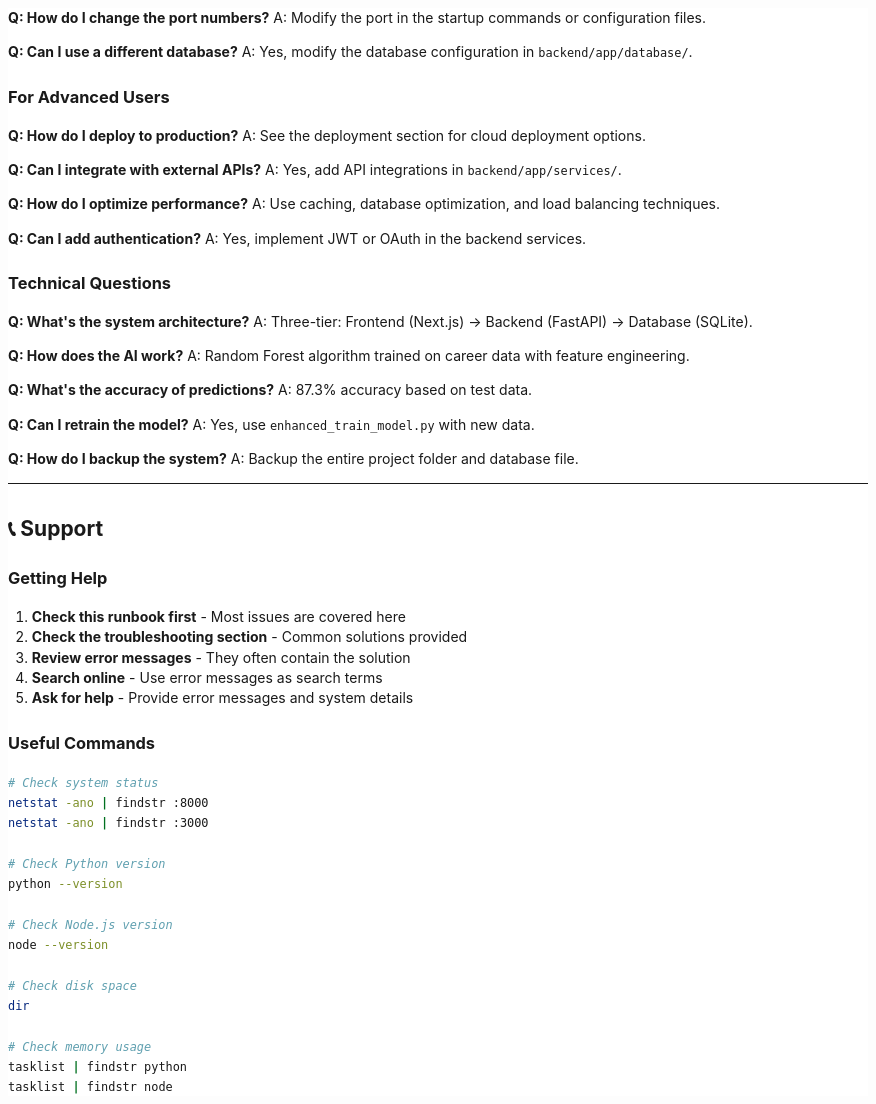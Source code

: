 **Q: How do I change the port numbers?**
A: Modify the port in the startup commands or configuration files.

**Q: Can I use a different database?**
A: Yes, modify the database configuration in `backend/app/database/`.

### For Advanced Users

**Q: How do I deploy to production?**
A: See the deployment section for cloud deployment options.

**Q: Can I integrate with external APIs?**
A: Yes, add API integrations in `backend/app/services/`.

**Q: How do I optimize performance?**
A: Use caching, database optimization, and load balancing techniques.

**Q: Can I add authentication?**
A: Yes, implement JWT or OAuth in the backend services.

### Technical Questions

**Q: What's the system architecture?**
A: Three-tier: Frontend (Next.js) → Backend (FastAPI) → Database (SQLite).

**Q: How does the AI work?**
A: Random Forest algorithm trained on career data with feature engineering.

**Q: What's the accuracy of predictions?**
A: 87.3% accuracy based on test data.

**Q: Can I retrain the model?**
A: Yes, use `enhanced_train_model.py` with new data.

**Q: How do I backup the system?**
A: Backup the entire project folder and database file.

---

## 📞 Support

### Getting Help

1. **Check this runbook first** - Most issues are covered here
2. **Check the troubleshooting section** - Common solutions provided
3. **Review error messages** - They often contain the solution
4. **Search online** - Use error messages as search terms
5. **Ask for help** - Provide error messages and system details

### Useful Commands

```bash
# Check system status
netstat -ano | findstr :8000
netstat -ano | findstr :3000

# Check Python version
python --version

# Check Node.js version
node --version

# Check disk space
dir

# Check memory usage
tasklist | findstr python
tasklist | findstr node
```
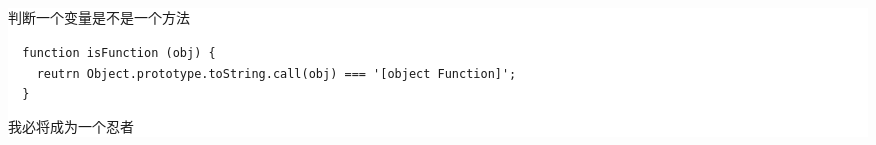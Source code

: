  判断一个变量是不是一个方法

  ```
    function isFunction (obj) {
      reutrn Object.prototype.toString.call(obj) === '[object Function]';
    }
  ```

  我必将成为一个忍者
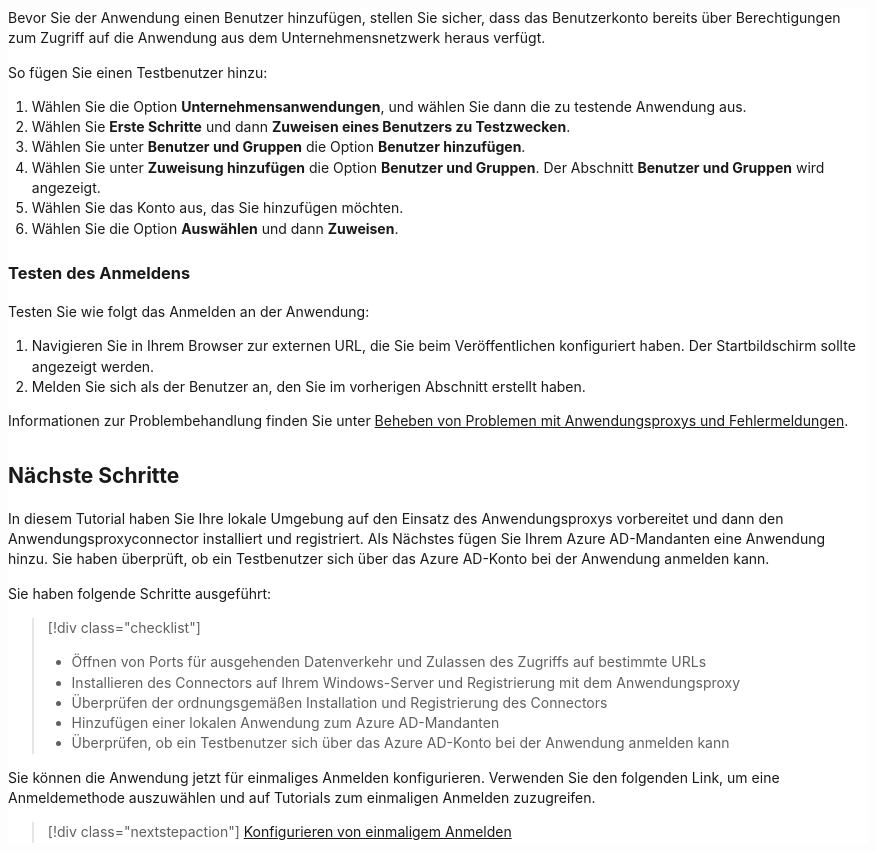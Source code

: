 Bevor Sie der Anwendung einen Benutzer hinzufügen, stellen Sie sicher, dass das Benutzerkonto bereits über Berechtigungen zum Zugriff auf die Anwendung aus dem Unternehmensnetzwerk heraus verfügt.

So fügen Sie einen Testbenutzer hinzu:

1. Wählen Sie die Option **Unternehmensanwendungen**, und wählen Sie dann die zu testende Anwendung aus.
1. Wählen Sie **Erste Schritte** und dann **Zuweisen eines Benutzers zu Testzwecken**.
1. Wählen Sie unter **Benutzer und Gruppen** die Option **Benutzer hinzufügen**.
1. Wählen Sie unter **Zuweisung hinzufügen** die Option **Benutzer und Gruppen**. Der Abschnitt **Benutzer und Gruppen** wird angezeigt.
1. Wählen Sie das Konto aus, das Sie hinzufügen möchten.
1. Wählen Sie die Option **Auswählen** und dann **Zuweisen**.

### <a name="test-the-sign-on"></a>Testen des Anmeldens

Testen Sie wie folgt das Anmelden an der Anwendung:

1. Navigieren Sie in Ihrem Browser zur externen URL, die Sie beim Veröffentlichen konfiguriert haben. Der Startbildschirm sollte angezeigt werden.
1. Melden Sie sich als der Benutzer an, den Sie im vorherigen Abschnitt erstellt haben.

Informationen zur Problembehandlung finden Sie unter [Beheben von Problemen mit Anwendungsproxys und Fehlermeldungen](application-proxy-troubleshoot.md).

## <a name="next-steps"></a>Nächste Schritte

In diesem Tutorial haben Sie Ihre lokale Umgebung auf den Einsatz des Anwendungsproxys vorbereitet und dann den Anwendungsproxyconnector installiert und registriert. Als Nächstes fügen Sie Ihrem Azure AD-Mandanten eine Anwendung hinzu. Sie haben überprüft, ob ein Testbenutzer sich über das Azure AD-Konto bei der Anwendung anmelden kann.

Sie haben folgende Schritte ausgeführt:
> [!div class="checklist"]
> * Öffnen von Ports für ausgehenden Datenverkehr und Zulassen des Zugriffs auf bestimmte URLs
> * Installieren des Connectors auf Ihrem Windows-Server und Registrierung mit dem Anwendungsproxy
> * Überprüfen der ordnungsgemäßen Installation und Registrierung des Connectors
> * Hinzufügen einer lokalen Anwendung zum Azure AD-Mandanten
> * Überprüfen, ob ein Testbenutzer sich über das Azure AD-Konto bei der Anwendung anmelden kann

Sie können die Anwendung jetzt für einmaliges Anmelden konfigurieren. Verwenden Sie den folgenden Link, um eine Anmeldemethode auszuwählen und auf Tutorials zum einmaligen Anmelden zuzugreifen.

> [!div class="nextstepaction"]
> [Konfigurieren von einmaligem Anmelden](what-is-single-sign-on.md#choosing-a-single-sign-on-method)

───

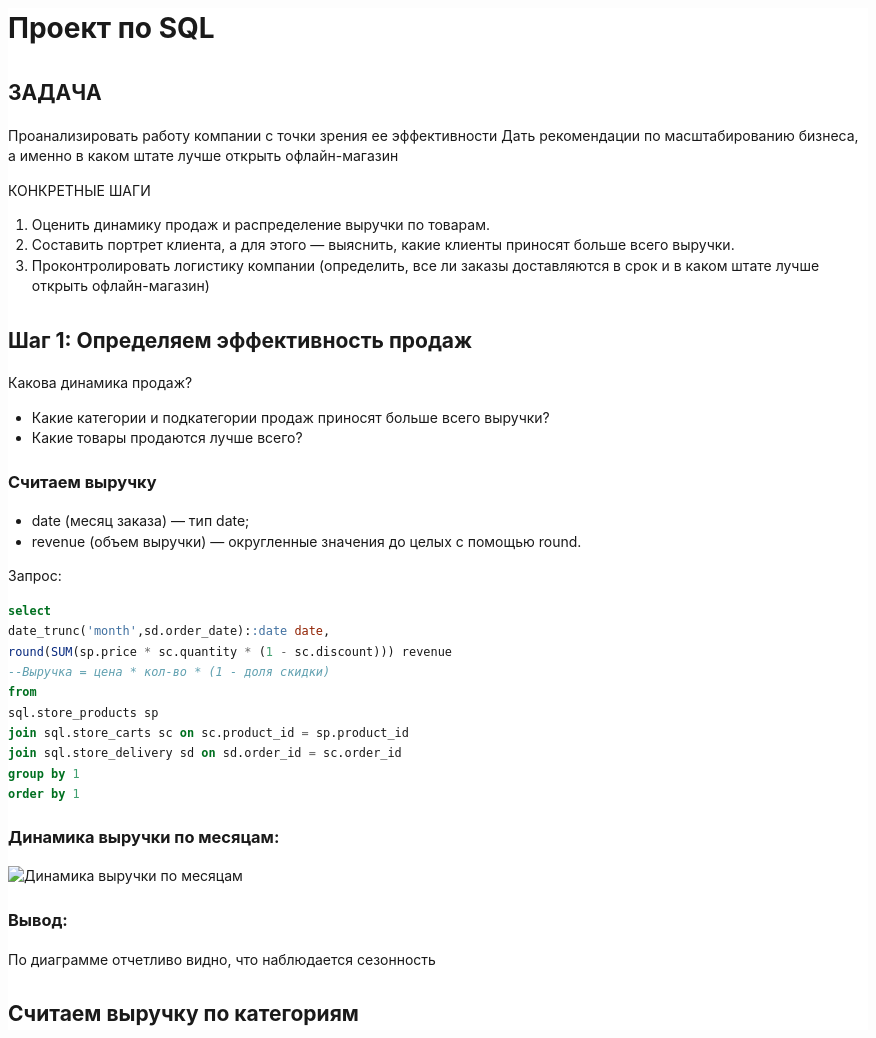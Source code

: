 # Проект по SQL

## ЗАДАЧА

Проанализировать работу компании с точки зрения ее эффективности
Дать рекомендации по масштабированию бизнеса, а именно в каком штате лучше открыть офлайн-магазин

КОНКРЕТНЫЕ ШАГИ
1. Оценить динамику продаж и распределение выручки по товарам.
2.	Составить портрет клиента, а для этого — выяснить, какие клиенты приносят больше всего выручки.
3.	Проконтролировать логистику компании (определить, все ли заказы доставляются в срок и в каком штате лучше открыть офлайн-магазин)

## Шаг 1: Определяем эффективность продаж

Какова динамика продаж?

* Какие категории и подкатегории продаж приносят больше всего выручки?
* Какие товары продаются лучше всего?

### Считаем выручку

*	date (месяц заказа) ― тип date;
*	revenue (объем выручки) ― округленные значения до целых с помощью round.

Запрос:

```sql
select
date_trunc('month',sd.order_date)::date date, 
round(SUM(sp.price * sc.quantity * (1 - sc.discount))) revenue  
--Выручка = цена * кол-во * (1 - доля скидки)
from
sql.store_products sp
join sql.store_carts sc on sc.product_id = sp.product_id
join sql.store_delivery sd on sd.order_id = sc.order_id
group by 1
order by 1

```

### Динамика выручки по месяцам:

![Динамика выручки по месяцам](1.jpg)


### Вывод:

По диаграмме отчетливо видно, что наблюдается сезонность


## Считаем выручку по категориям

───

▸ **About this exercise**: Search the listing for "configuration" and show every line where it occurs.

▸ **Output for this task**:
A: Modify the port in the startup commands or configuration files.
A: Yes, modify the database configuration in `backend/app/database/`.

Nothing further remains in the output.